Afirman que uno de los posibles objetos de investigación futura es tener en cuenta que en esta época pasan de un medio dominado por la influencia de los padres a un medio dominado por la influencia de los pares y cómo afectan estos cambios. Los adolescentes deben integrar su mundo interno con los diferentes contextos sociales y culturales que encuentran.


Señalan que aprender a balancear y etiquetar las expectativas familiares, las normas de género, las demandas de los pares, y las expectativas culturales y sociales es probablemente una de las muchas razones que tienen unos pocos adultos que desean volver a la adolescencia, y todo esto es, según Baird y Roellke más verdadero en la población femenina.

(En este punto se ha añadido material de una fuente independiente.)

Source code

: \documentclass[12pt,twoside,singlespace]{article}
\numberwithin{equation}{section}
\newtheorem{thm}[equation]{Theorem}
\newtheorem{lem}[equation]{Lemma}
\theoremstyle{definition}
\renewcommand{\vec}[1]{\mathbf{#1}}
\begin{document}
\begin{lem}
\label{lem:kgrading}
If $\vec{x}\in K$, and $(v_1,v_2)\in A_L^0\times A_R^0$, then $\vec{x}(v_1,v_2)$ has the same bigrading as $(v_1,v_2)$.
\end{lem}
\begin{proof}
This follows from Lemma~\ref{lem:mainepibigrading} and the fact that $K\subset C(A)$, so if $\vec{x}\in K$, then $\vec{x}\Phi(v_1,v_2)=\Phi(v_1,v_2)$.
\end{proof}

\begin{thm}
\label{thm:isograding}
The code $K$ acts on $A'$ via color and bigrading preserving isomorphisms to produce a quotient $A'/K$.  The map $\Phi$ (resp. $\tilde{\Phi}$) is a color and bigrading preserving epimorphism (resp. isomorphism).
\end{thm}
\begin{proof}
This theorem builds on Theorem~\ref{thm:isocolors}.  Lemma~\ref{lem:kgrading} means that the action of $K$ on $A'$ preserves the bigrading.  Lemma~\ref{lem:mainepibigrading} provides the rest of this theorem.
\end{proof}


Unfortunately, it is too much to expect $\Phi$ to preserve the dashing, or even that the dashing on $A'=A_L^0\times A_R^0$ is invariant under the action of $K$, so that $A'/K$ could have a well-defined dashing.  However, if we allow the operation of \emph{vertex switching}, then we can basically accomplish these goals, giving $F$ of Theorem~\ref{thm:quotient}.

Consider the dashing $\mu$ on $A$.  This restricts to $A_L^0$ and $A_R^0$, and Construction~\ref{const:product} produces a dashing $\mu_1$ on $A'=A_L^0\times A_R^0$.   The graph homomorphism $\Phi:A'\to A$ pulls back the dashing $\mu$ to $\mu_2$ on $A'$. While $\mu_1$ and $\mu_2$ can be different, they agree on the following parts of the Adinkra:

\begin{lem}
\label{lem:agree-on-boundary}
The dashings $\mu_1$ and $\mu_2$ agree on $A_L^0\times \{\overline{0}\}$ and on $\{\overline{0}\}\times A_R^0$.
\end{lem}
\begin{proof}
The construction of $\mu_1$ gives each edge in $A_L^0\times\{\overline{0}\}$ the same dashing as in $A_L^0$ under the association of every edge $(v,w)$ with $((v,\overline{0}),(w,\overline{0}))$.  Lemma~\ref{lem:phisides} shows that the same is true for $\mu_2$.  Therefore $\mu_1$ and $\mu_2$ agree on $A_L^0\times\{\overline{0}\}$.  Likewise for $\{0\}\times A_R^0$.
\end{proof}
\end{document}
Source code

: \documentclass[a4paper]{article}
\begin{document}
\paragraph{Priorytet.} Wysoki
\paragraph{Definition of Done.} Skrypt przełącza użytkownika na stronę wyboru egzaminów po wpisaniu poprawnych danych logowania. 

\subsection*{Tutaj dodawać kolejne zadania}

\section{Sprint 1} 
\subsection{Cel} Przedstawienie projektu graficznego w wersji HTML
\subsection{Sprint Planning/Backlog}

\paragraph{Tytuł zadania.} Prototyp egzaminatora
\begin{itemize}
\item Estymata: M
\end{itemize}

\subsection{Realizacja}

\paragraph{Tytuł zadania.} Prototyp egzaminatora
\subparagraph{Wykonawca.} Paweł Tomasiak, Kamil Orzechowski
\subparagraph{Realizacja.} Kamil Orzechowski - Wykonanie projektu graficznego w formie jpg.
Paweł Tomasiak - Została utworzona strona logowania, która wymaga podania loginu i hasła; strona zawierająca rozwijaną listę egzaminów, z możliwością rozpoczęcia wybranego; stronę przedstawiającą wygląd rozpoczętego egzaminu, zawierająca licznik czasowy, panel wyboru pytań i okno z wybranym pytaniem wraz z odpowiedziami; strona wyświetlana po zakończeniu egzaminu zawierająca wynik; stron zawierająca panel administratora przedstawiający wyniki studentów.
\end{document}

La maduración que tiene lugar en la adolescencia, la inicial integración de emociones viscerales (desde las redes que sostienen la experiencia emocional e interoceptiva) y la cognición social, son esenciales para un desarrollo total del razonamiento moral, esto es uno de los principales hitos de su desarrollo, pasan de ser un yo a un yo en contexto.


Todo lo que expresan anteriormente les lleva a afirmar que la experiencia emocional en la adolescencia, así como la mentalización y la regulación del comportamiento, se traslada desde el yo al yo en relación, un dominio en el que realizan un complejo despliegue de estados viscerales, mentales y de comportamiento, tanto en ellos mismos, como en los otros, que pueden ser mutuamente aprendidos, reconocidos e integrados.


Afirman que todos estos procesos críticos son indudablemente influenciados por diferencias individuales medibles en sensibilidad a las hormonas sexuales y a las normas de género; señalan que hasta que las investigadoras no sean capaces de separar y valorar estos distintos factores, seguirán sintiéndose perplejas ante la emergencia del razonamiento moral en la adultez.